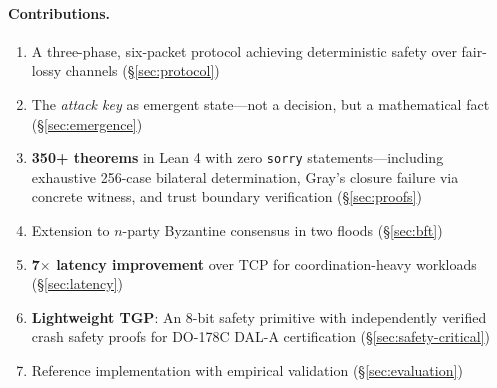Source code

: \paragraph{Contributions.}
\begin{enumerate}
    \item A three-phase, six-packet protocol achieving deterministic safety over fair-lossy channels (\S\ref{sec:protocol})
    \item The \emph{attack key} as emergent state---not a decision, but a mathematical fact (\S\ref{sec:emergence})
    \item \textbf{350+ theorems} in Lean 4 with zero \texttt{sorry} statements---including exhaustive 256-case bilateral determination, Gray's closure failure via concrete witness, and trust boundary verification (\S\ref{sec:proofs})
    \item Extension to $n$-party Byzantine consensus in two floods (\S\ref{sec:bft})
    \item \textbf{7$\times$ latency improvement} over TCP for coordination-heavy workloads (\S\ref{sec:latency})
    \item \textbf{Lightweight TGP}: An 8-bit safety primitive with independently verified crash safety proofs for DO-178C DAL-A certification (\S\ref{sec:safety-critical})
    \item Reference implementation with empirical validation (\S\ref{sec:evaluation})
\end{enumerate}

==*==

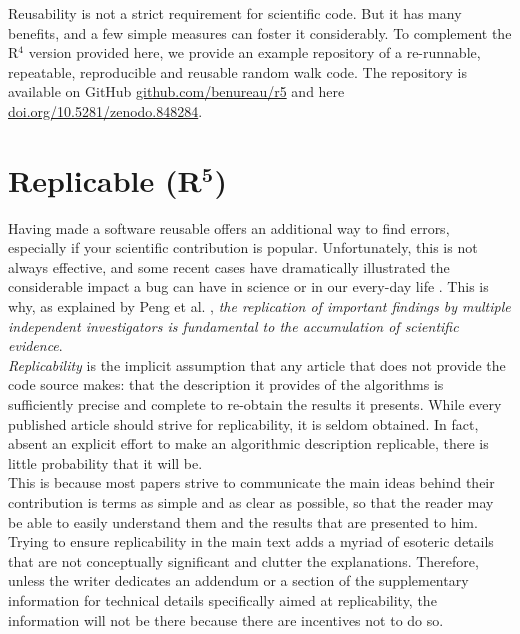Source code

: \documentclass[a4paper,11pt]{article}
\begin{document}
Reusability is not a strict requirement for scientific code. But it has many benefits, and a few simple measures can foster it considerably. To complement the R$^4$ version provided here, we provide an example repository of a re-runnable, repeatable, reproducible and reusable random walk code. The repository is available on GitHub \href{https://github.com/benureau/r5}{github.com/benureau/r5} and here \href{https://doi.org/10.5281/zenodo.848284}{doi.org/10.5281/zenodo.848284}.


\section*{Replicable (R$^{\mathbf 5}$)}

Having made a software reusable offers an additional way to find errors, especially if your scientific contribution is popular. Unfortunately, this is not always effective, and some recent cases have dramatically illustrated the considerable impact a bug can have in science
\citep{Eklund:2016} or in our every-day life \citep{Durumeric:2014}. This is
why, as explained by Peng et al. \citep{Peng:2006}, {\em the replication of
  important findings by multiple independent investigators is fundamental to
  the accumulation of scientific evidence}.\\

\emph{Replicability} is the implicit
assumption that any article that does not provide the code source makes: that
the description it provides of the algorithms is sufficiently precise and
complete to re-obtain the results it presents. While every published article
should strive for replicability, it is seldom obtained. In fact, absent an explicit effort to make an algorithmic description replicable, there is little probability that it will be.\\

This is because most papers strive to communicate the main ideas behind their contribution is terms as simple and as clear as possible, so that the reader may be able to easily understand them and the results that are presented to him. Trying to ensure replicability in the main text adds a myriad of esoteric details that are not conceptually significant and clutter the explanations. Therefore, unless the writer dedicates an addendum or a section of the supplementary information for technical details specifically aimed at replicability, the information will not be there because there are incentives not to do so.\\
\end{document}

==*==

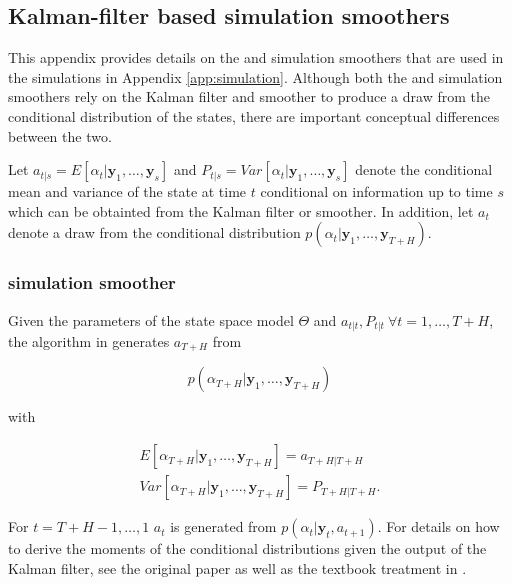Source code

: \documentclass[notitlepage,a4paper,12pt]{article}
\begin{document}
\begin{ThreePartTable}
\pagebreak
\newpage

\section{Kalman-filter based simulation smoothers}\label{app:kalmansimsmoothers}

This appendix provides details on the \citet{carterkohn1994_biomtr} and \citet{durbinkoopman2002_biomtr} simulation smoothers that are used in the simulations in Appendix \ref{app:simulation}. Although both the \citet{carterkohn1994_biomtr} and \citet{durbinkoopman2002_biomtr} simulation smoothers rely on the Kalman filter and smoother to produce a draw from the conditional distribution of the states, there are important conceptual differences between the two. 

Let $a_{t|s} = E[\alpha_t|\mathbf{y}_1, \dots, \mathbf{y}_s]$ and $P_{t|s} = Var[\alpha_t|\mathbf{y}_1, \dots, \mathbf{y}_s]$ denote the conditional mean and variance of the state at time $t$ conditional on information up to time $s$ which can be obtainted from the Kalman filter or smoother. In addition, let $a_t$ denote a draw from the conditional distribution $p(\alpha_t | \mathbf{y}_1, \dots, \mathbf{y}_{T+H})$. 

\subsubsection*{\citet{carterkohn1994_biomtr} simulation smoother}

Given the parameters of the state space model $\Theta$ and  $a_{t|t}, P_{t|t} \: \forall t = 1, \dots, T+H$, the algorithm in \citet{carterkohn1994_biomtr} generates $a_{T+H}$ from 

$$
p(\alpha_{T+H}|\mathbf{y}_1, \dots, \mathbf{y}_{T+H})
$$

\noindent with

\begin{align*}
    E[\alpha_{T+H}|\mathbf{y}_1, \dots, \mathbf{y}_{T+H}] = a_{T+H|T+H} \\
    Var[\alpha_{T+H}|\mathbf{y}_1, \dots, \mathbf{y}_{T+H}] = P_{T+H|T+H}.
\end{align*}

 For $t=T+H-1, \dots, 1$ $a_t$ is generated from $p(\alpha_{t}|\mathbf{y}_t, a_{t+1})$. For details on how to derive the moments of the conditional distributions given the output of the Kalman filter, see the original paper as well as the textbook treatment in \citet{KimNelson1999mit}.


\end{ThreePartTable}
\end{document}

==*==

■ **Required work**: Every line in the entries above that has the word "documentclass" should be identified and copied.

■ **Solution for this exercise**:
: \documentclass[a4paper,11pt]{article}
: \documentclass[notitlepage,a4paper,12pt]{article}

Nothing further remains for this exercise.